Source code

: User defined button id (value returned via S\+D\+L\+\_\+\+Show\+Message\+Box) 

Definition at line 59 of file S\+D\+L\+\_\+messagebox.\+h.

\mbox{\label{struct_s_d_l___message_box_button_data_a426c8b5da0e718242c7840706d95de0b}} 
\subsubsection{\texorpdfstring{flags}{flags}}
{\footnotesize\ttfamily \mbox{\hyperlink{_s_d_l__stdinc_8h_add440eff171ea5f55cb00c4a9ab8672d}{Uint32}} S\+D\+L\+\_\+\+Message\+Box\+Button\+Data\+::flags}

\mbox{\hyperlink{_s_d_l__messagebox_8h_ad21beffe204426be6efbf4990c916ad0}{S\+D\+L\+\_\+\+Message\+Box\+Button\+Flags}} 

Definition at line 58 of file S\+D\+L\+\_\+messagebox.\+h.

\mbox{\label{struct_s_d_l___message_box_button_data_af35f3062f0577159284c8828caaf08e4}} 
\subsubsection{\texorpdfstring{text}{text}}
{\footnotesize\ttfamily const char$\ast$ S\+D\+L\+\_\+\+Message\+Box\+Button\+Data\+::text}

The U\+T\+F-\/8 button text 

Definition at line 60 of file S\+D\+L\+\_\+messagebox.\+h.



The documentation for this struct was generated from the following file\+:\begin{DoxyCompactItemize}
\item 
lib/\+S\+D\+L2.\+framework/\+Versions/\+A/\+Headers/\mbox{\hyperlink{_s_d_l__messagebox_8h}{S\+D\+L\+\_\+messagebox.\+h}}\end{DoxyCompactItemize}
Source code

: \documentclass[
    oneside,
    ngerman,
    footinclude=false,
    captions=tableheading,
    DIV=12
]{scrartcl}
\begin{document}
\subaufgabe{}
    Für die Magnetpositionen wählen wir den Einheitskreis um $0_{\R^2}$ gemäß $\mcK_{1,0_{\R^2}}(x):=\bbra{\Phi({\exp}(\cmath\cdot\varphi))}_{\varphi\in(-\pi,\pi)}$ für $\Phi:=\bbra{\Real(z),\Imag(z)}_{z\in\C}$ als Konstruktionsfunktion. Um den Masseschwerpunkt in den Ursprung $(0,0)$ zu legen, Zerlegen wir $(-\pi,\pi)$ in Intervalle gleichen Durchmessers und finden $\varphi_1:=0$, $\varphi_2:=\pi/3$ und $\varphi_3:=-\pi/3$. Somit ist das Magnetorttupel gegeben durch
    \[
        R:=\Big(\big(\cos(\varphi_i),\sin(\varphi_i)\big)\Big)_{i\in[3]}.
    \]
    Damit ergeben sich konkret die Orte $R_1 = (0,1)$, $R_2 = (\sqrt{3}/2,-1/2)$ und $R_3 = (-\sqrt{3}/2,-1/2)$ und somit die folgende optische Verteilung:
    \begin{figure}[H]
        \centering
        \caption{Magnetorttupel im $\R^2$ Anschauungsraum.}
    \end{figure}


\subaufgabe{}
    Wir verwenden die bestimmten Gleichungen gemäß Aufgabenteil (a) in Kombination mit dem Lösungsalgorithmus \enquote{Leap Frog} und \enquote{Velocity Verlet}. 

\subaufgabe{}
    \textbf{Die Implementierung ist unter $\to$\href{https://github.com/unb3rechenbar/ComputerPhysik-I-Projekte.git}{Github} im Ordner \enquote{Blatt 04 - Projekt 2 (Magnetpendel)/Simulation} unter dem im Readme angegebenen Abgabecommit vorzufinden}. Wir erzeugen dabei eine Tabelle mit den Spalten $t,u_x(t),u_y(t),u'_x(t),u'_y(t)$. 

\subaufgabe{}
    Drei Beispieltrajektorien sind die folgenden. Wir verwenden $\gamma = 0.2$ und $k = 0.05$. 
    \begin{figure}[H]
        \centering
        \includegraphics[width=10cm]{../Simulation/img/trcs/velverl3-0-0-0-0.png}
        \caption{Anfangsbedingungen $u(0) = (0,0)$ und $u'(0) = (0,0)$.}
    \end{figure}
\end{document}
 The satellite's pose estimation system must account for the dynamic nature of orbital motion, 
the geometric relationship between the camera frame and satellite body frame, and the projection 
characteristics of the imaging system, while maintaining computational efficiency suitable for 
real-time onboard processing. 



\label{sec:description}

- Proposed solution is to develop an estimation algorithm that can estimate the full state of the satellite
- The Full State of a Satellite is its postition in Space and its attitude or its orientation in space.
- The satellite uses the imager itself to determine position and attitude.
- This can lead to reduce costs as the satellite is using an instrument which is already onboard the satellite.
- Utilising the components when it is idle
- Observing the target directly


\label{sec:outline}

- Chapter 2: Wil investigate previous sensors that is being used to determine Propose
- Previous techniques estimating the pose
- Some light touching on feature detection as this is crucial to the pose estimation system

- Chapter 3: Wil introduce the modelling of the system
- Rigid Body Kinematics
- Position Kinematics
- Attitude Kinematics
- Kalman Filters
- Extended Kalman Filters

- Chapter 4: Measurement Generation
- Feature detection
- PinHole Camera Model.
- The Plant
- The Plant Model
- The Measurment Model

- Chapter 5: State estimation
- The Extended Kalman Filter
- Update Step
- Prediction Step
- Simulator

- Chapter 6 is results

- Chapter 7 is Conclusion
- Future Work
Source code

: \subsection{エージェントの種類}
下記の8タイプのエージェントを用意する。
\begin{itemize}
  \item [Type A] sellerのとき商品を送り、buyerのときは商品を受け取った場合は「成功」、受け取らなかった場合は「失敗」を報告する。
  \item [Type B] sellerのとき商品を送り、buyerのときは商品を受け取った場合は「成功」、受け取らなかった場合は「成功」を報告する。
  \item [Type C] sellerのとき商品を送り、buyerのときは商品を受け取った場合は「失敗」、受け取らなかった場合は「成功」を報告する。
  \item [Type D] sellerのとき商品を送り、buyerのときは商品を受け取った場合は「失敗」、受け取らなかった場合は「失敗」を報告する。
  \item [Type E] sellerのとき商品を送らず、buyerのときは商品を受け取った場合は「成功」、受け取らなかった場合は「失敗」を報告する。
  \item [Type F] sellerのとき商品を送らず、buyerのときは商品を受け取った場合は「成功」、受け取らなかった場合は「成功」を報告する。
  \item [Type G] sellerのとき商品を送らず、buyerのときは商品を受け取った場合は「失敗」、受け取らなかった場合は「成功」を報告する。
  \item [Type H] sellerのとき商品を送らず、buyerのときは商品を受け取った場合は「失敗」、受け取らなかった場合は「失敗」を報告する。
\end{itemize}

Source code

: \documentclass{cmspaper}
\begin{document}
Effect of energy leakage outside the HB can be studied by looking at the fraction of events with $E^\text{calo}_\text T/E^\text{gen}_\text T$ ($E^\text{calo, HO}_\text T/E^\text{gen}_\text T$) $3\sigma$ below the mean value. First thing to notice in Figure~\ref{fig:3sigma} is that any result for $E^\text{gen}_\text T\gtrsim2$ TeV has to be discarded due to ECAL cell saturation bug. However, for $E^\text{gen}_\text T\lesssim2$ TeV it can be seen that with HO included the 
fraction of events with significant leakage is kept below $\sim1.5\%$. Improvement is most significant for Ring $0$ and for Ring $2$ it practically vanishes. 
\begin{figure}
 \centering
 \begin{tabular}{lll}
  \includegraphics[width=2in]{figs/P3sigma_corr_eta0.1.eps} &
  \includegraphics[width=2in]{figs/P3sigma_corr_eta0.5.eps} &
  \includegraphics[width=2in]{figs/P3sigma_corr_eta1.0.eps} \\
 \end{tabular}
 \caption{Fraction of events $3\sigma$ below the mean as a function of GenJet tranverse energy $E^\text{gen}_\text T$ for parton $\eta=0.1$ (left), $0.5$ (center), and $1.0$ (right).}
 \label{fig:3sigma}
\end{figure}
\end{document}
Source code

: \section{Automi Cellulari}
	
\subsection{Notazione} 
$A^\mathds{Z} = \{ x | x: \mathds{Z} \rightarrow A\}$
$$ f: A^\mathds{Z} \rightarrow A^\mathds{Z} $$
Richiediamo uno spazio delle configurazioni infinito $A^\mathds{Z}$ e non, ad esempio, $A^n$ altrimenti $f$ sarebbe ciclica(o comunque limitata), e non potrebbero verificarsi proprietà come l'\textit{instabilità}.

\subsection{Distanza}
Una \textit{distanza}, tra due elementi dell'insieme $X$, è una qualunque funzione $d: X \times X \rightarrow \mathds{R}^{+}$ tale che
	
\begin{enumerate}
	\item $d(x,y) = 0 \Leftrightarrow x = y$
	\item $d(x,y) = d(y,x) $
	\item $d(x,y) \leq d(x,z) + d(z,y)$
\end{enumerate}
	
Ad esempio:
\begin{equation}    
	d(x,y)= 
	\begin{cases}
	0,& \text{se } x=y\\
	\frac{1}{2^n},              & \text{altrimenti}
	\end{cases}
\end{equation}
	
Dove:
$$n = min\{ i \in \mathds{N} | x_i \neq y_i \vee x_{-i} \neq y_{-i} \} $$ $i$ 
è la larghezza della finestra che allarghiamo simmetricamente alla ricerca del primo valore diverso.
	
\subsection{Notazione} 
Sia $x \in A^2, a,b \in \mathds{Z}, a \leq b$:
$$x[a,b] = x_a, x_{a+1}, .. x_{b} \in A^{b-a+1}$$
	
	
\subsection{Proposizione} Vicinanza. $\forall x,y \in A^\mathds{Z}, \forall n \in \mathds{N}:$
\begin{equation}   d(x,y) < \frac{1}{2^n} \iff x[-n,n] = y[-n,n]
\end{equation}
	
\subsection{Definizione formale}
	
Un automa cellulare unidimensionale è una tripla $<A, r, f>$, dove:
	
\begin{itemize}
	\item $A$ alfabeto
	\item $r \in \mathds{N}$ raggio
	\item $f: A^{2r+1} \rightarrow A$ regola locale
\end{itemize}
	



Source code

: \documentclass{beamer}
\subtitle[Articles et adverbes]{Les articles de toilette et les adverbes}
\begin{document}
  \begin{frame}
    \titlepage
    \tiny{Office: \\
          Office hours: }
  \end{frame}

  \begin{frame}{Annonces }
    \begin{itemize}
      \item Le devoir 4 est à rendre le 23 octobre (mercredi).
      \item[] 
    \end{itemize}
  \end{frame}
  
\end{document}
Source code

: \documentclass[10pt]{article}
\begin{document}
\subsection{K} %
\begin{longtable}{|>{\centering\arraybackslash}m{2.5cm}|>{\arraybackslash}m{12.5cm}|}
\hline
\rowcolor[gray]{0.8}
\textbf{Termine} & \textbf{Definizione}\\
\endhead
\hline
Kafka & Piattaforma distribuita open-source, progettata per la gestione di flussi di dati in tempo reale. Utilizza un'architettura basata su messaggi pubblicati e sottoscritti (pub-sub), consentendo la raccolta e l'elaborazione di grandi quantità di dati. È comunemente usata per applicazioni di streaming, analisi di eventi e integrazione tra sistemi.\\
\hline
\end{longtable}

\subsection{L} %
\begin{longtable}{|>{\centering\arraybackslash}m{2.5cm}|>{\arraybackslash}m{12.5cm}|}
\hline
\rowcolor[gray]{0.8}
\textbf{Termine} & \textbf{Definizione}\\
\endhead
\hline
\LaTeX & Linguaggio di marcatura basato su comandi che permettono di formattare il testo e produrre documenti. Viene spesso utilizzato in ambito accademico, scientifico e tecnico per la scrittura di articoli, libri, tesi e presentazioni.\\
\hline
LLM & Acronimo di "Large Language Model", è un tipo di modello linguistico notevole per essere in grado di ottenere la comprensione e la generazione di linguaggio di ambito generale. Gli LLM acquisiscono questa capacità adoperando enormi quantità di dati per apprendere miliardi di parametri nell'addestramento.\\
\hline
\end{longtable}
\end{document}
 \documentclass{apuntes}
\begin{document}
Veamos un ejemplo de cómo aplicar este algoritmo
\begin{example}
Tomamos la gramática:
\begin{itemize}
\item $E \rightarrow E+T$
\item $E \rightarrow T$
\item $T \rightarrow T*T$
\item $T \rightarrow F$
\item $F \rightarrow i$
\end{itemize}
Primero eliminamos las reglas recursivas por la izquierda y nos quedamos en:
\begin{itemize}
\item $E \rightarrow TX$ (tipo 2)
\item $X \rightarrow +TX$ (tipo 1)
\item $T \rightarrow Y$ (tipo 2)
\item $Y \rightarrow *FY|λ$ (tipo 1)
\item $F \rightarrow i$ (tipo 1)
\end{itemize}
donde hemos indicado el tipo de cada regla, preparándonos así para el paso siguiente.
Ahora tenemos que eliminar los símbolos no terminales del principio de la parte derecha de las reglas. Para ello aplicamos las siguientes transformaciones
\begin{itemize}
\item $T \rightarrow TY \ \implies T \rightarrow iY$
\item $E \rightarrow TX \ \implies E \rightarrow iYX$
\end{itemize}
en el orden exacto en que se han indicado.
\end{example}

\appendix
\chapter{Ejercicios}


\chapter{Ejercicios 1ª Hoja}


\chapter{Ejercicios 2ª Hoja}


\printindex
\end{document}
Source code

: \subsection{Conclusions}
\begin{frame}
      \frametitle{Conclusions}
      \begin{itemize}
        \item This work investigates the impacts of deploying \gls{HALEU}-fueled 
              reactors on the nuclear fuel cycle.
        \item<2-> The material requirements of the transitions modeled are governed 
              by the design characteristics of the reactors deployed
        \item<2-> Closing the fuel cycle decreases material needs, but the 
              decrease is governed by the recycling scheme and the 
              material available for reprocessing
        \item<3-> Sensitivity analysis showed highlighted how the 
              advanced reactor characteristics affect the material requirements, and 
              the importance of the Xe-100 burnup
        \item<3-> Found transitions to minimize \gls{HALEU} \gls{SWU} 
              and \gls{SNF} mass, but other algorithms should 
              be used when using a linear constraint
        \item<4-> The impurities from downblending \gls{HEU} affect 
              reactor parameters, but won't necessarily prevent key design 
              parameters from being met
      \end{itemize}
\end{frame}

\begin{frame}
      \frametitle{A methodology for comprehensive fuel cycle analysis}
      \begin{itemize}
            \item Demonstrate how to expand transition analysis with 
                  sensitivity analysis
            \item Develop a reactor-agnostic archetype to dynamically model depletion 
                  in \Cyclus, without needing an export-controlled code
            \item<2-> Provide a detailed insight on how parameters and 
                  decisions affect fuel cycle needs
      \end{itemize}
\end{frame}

---------------

_Assigned task:_
The required output is each line of the entries that contains the word "Filters".

_Output below:_
- Kalman Filters
- Extended Kalman Filters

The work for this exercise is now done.